Although Paz Esteban’s testimony to the official secrets committee was given behind closed doors, political party sources told Spanish media that the director of the CNI had confirmed that 18 of the 63 Catalan activists named in a Citizen Lab report at the end of April had been spied on legally and with the relevant judicial approval.

According to reports, one of those targeted was the current Catalan regional president, Pere Aragonès – although it is not clear whether he was spied on before or after coming to his current position. It is also unclear whether or not the software alleged to have been used was Pegasus, which according to its manufacturers is sold only to governments to track criminals and terrorists.

Gabriel Rufián, a spokesperson for Aragonès’s pro-independence Catalan Republican Left (ERC) party, who was at the committee hearing, offered guarded details after leaving the session on Thursday.

He said what the committee had heard was in line with what had already been leaked, and that the evidence pointed in two directions. “Basically, that it came from a foreign country, or that it was state agencies acting beyond their legal limits.”

In a subsequent tweet, Rufián added: “1) There are no secrets – whether official or unofficial. 2) Nothing was said that the CNI hasn’t already leaked. 3) There are only two ways: it was either another country or it was a state agency. And number three is an interpretation. I repeat, an INTERPRETATION.”

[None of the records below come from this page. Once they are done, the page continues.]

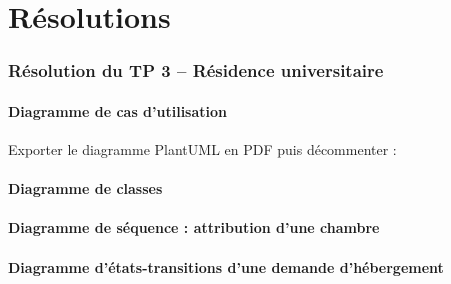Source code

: \documentclass[12pt,a4paper]{article}
\begin{document}
\newpage
\part*{Résolutions}

\section{Résolution du TP 3 -- Résidence universitaire}

\subsection{Diagramme de cas d'utilisation}
 Exporter le diagramme PlantUML en PDF puis décommenter :

\subsection{Diagramme de classes}

\subsection{Diagramme de séquence : attribution d'une chambre}

\subsection{Diagramme d'états-transitions d'une demande d'hébergement}
\end{document}
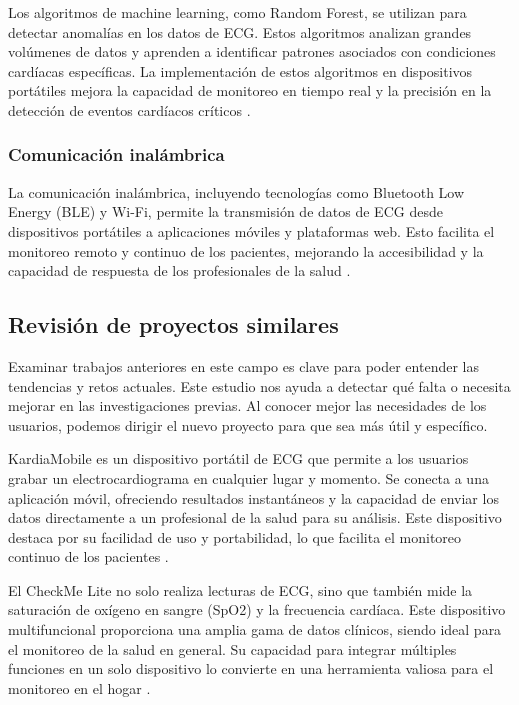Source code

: Los algoritmos de machine learning, como Random Forest, se utilizan para detectar anomalías en los datos de ECG. Estos algoritmos analizan grandes volúmenes de datos y aprenden a identificar patrones asociados con condiciones cardíacas específicas. La implementación de estos algoritmos en dispositivos portátiles mejora la capacidad de monitoreo en tiempo real y la precisión en la detección de eventos cardíacos críticos \cite{breiman2001random}.

\subsubsection{Comunicación inalámbrica}

La comunicación inalámbrica, incluyendo tecnologías como Bluetooth Low Energy (BLE) y Wi-Fi, permite la transmisión de datos de ECG desde dispositivos portátiles a aplicaciones móviles y plataformas web. Esto facilita el monitoreo remoto y continuo de los pacientes, mejorando la accesibilidad y la capacidad de respuesta de los profesionales de la salud \cite{TechZero2024}.

\subsection{Revisión de proyectos similares}


Examinar trabajos anteriores en este campo es clave para poder entender las tendencias y retos actuales. Este estudio nos ayuda a detectar qué falta o necesita mejorar en las investigaciones previas. Al conocer mejor las necesidades de los usuarios, podemos dirigir el nuevo proyecto para que sea más útil y específico.

KardiaMobile es un dispositivo portátil de ECG que permite a los usuarios grabar un electrocardiograma en cualquier lugar y momento. Se conecta a una aplicación móvil, ofreciendo resultados instantáneos y la capacidad de enviar los datos directamente a un profesional de la salud para su análisis. Este dispositivo destaca por su facilidad de uso y portabilidad, lo que facilita el monitoreo continuo de los pacientes \cite{kardiamobile}.

El CheckMe Lite no solo realiza lecturas de ECG, sino que también mide la saturación de oxígeno en sangre (SpO2) y la frecuencia cardíaca. Este dispositivo multifuncional proporciona una amplia gama de datos clínicos, siendo ideal para el monitoreo de la salud en general. Su capacidad para integrar múltiples funciones en un solo dispositivo lo convierte en una herramienta valiosa para el monitoreo en el hogar \cite{checkme}.

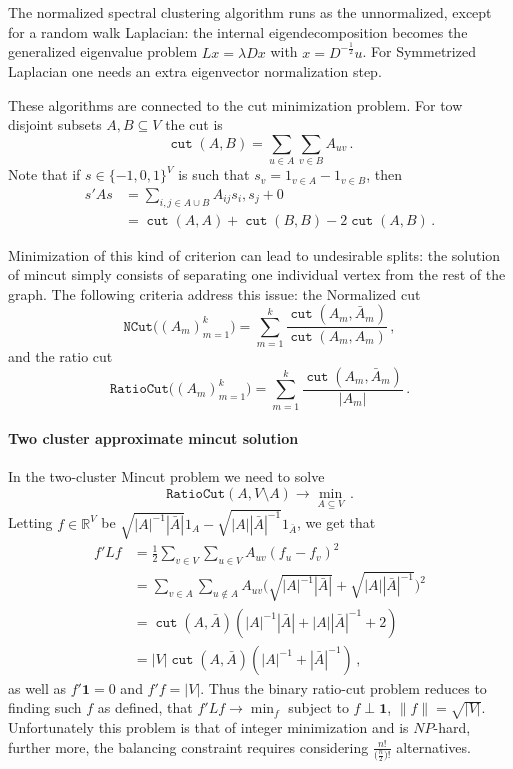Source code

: \documentclass[a4paper]{article}
\newcommand{\Real}{\mathbb{R}}
\newcommand{\cut}{\mathop{\mathtt{cut}}\nolimits}
\newcommand{\one}{\mathbf{1}}
\begin{document}
The normalized spectral clustering algorithm runs as the unnormalized, except for
a random walk Laplacian: the internal eigendecomposition becomes the generalized
eigenvalue problem $L x = \lambda D x$ with $x = D^{-\frac{1}{2}} u$. For Symmetrized
Laplacian one needs an extra eigenvector normalization step.

These algorithms are connected to the cut minimization problem. For tow disjoint
subsets $A,B\subseteq V$ the cut is 
$$ \cut(A,B) = \sum_{u\in A} \sum_{v\in B} A_{uv} \,. $$
Note that if $s\in \{-1, 0,1\}^V$ is such that $s_v = 1_{v\in A} - 1_{v\in B}$, then
\begin{align*}
s' A s
    &= \sum_{i,j\in A\cup B} A_{ij} s_i, s_j + 0\\
    &= \cut(A, A) + \cut(B, B) - 2\cut(A,B) \,.
\end{align*}

Minimization of this kind of criterion can lead to undesirable splits: the solution
of mincut simply consists of separating one individual vertex from the rest of the
graph. The following criteria address this issue: the Normalized cut
$$ \mathtt{NCut}\bigl((A_m)_{m=1}^k\bigr)
    = \sum_{m=1}^k \frac{\cut(A_m,\bar{A}_m)}{\cut(A_m,A_m)}
    \,, $$
and the ratio cut
$$ \mathtt{RatioCut}\bigl((A_m)_{m=1}^k\bigr)
    = \sum_{m=1}^k \frac{\cut(A_m,\bar{A}_m)}{|A_m|}
    \,. $$

\paragraph{Two cluster approximate mincut solution} %
\label{par:two_cluster_approximate_mincut_solution}

In the two-cluster Mincut problem we need to solve
$$ \mathtt{RatioCut}(A, V\setminus A) \to \min_{A\subseteq V} \,. $$ Letting $f \in \Real^V$
be $\sqrt{|A|^{-1}|\bar{A}|} 1_A - \sqrt{|A||\bar{A}|^{-1}} 1_{\bar{A}}$, we get that
\begin{align*}
f' L f
    &= \frac{1}{2} \sum_{v\in V} \sum_{u\in V} A_{uv} (f_u - f_v)^2\\
    &= \sum_{v\in A} \sum_{u\notin A} A_{uv} \bigl(
        \sqrt{|A|^{-1}|\bar{A}|} + \sqrt{|A||\bar{A}|^{-1}}
        \bigr)^2\\
    &= \cut(A, \bar{A}) (|A|^{-1}|\bar{A}| + |A||\bar{A}|^{-1} + 2) \\
    &= |V| \cut(A, \bar{A}) (|A|^{-1} + |\bar{A}|^{-1}) \,,
\end{align*}
as well as $f'\one = 0$ and $f'f = |V|$.
Thus the binary ratio-cut problem reduces to finding such $f$ as defined, that
$f' L f \to \min_f$ subject to $f \perp \one$, $\|f\| = \sqrt{|V|}$. Unfortunately
this problem is that of integer minimization and is $NP$-hard, further more, the
balancing constraint requires considering $\frac{n!}{\big(\frac{n}{2}\big)!}$ alternatives.
\end{document}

According to the Citizen Lab report, Aragonès and his three pro-independence predecessors were among more than 60 individuals whose phones were targeted or infected with mercenary spyware using fake texts or WhatsApp messages. Almost all the incidents took place between 2017 – the year of the failed attempt at Catalan independence – and 2020.

Aragonès said the revelations confirmed and aggravated “the seriousness of the case of massive espionage against Catalan institutions and the independence movement” that Citizen Lab had uncovered.

“We demand the immediate declassification of the judicial authorisation so that we can see what its motivation was, and so that we can defend ourselves,” he said. “It is urgent that we receive a public explanation of this issue – we need to know who authorised it politically and who knew about it. And that’s why we demand an answer from the highest level.”

On Wednesday, Aragonès – on whose party Spain’s Socialist-led coalition government depends for parliamentary support – said the spying scandal was “dynamiting” attempts to find a negotiated solution to the Catalan independence crisis.

The issue has also caused divisions between the Socialist party and its junior partners in the Unidas Podemos alliance, who have called for the resignation of the defence minister, Margarita Robles, whose department oversees the CNI.

There have been questions, too, about why the government chose to reveal that Robles’ phone, and that of the prime minister, Pedro Sánchez, had been hacked, a year after the apparent targeting took place.

The alleged spying has been criticised by Amnesty International. “The Spanish government can’t use the security of the Spanish state as an excuse to cover up possible human rights violation,” said Esteban Beltrán, the head of Amnesty Spain. He said the official secrets committee “is characterised by secrecy and obscurantism [and] cannot be the right place to investigate possible human rights violations”.

On Tuesday, Sánchez’s Spanish Socialist Workers’ party (PSOE) joined the three parties on the Spanish right in vetoing a parliamentary inquiry into the Pegasus scandal.

A PSOE spokesperson said the mooted congressional committee was not needed because an internal investigation by the CNI was already under way, as was an inquiry by the public ombudsman.